D'après Le Figaro, le député Marc Ferracci, proche d'Emmanuel Macron, a affirmé dimanche sur Radio J ne pas avoir «compris» que le premier ministre, Sébastien Lecornu, annonce sa décision de saisir le Conseil constitutionnel sur le texte créant un droit à l'aide à mourir avant même le vote final des députés. Cette proposition de loi a été adoptée définitivement par le Parlement mercredi.
Le premier ministre a déposé son recours vendredi, portant comme promis sur le délai de réflexion laissé aux malades pour confirmer ou non leur décision de demander l'aide à mourir ; sur l'encadrement de la procédure pour les majeurs protégés ; et sur le fait que la clause de conscience s'entende à titre individuel et non collectif, ne permettant pas à des établissements privés d'exclure la mise en œuvre du nouveau droit en leur sein.
Ce qu'il faut retenir
- La loi sur l'aide à mourir a été adoptée définitivement par le Parlement mercredi.
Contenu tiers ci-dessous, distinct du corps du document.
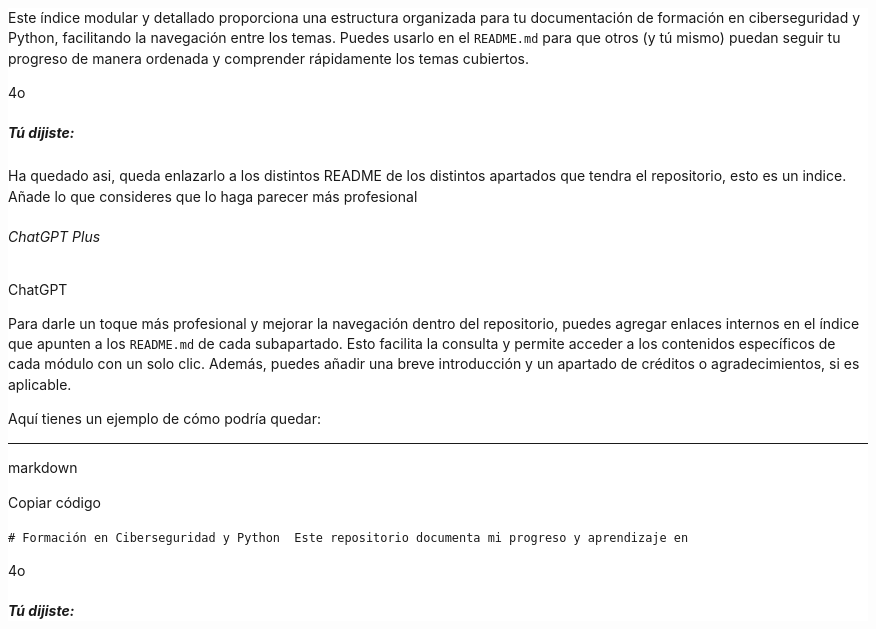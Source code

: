 Este índice modular y detallado proporciona una estructura organizada para tu documentación de formación en ciberseguridad y Python, facilitando la navegación entre los temas. Puedes usarlo en el `README.md` para que otros (y tú mismo) puedan seguir tu progreso de manera ordenada y comprender rápidamente los temas cubiertos.

4o

##### Tú dijiste:

Ha quedado asi, queda enlazarlo a los distintos README de los distintos apartados que tendra el repositorio, esto es un indice. Añade lo que consideres que lo haga parecer más profesional

###### ChatGPT Plus

ChatGPT

Para darle un toque más profesional y mejorar la navegación dentro del repositorio, puedes agregar enlaces internos en el índice que apunten a los `README.md` de cada subapartado. Esto facilita la consulta y permite acceder a los contenidos específicos de cada módulo con un solo clic. Además, puedes añadir una breve introducción y un apartado de créditos o agradecimientos, si es aplicable.

Aquí tienes un ejemplo de cómo podría quedar:

---

markdown

Copiar código

`# Formación en Ciberseguridad y Python  Este repositorio documenta mi progreso y aprendizaje en`

4o

##### Tú dijiste:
- Le premier ministre, Sébastien Lecornu, a décidé de saisir le Conseil constitutionnel sur cette loi.
- Le député Marc Ferracci critique cette décision, estimant qu'elle remet en question les débats qui ont eu lieu.
La réaction de Marc Ferracci
«Je n'ai pas compris cette annonce du premier ministre (...) Je n'ai pas compris qu'elle intervienne la veille (...) du vote (...) Avant un vote, on ne remet pas, je pense, en question les débats qui ont eu lieu (...) Et je ne suis pas le seul à ne pas avoir compris ça», a dit le député Renaissance. «Donner à penser que le texte est profondément déséquilibré, alors que le gouvernement a pris position tout au long des débats et a pu le faire sur les points qui ont été évoqués, je trouve que ce n'est pas de bonne démarche», a-t-il insisté, sans remettre en cause en elle-même la saisine.
Les prochaines étapes
La présidente de l'Assemblée nationale, Yaël Braun-Pivet, avait elle aussi critiqué mercredi le «timing» de l'annonce de Sébastien Lecornu. «J'ai trouvé (...) que le communiqué de presse qui a été publié par Matignon aurait pu attendre que nous ayons fini l'examen du texte», a-t-elle dit devant la presse à l'issue du vote, qui a donné une assez large majorité aux partisans du texte.